Test driving Wimax taxis

I’ve been to a number of Wimax conferences in the past few years, but this year’s Wimax Forum Asia show in Taipei marks the first time I could walk out of the conference hall and see a demo of Wimax in action.
 
As Telecom Asia reported last month, Vmax has launched a Wimax service in the capital, offering connectivity to 1,000 taxis.
 
I managed to catch one of them. The Wimax set-up featured a GPS-enabled touchscreen MID mounted on the back of the front passenger seat. Among other things, I could access a real-time navigation app that also displayed our driving speed, and – of course – streaming music videos.
 
The video was the real test, and it was YouTube quality – which is to say, acceptable – for the entire 15-minute trip.
 
If Vmax chief Teddy Huang is right about the service yielding “much more” than NT$500-NT$600 in ARPU per user, it’s not a bad testament to Wimax’s potential to carve out these kind of B2B niche services.
 
Or to allow users to come up with their own solutions. Another taxi I rode in had a mounted laptop next to the driver that was running GoogleMaps whilst playing a live local TV channel with good video quality.

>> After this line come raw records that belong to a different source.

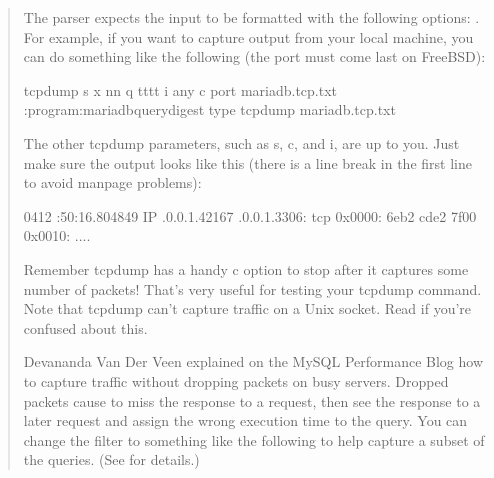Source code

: \documentclass[letterpaper,10pt,english]{sphinxmanual}
\begin{document}
\begin{fulllineitems}
\begin{quote}
\sphinxAtStartPar
The parser expects the input to be formatted with the following options: .  For example, if you want to capture output from your local machine,
you can do something like the following (the port must come last on FreeBSD):

\begin{sphinxVerbatim}[commandchars=\\\{\}]
tcpdump \PYGZhy{}s  \PYGZhy{}x \PYGZhy{}nn \PYGZhy{}q \PYGZhy{}tttt \PYGZhy{}i any \PYGZhy{}c  port  
  \PYGZgt{} mariadb.tcp.txt
:program:mariadb\PYGZhy{}query\PYGZhy{}digest \PYGZhy{}\PYGZhy{}type tcpdump mariadb.tcp.txt
\end{sphinxVerbatim}

\sphinxAtStartPar
The other tcpdump parameters, such as \sphinxhyphen{}s, \sphinxhyphen{}c, and \sphinxhyphen{}i, are up to you.  Just make
sure the output looks like this (there is a line break in the first line to
avoid man\sphinxhyphen{}page problems):

\begin{sphinxVerbatim}[commandchars=\\\{\}]
\PYGZhy{}04\PYGZhy{}12 :50:16.804849 IP .0.0.1.42167
       \PYGZgt{} .0.0.1.3306: tcp 
    0x0000:    6eb2   cde2 7f00 
    0x0010:  ....
\end{sphinxVerbatim}

\sphinxAtStartPar
Remember tcpdump has a handy \sphinxhyphen{}c option to stop after it captures some number of
packets!  That’s very useful for testing your tcpdump command.  Note that
tcpdump can’t capture traffic on a Unix socket.  Read
 if you’re confused about this.

\sphinxAtStartPar
Devananda Van Der Veen explained on the MySQL Performance Blog how to capture
traffic without dropping packets on busy servers.  Dropped packets cause
 to miss the response to a request, then see the response to a
later request and assign the wrong execution time to the query.  You can change
the filter to something like the following to help capture a subset of the
queries.  (See  for details.)


\end{quote}
\end{fulllineitems}
\end{document}
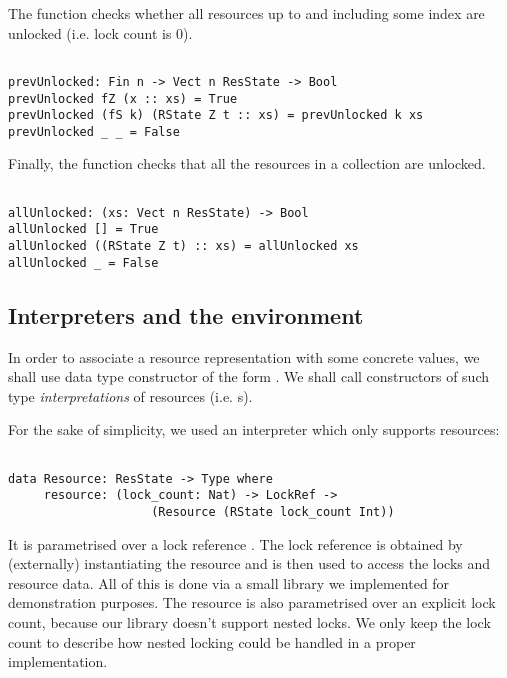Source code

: The  function checks whether all resources up to and
including some index are unlocked (i.e. lock count is 0).

\begin{BVerbatim}

prevUnlocked: Fin n -> Vect n ResState -> Bool
prevUnlocked fZ (x :: xs) = True
prevUnlocked (fS k) (RState Z t :: xs) = prevUnlocked k xs
prevUnlocked _ _ = False

\end{BVerbatim}

Finally, the  function checks that all the resources in a
collection are unlocked.

\begin{BVerbatim}

allUnlocked: (xs: Vect n ResState) -> Bool
allUnlocked [] = True
allUnlocked ((RState Z t) :: xs) = allUnlocked xs
allUnlocked _ = False

\end{BVerbatim}

\subsection{Interpreters and the environment}

In order to associate a  resource representation with some
concrete values, we shall use data type constructor of the form
. We shall call constructors of such type
\emph{interpretations} of resources (i.e. s).

For the sake of simplicity, we used an interpreter which only
supports  resources:

\begin{BVerbatim}

data Resource: ResState -> Type where
     resource: (lock_count: Nat) -> LockRef ->
                    (Resource (RState lock_count Int))

\end{BVerbatim}

It is parametrised over a lock reference . The lock reference is
obtained by (externally) instantiating the resource and is then used to access
the locks and resource data. All of this is done via a small 
library we implemented for demonstration purposes. The resource is also
parametrised over an explicit lock count, because our library doesn't support
nested locks. We only keep the lock count to describe how nested locking could
be handled in a proper implementation.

WiMax Taxi
 
Thanks to my poor excuse for Mandarin, I wasn’t able to find out from the driver whether it was running on a Wimax or HSPA link (there was no dongle, but embedded laptops for both technologies are available in Taiwan).
 
But in a way, that in itself is an instructive point: users don’t care what technology your network runs so long as it works.
 
It’s these kind of apps that will make the mobile broadband wars interesting – not just in terms of operators thinking up new types of things to connect and services to build around them, but also users rigging up their own solutions.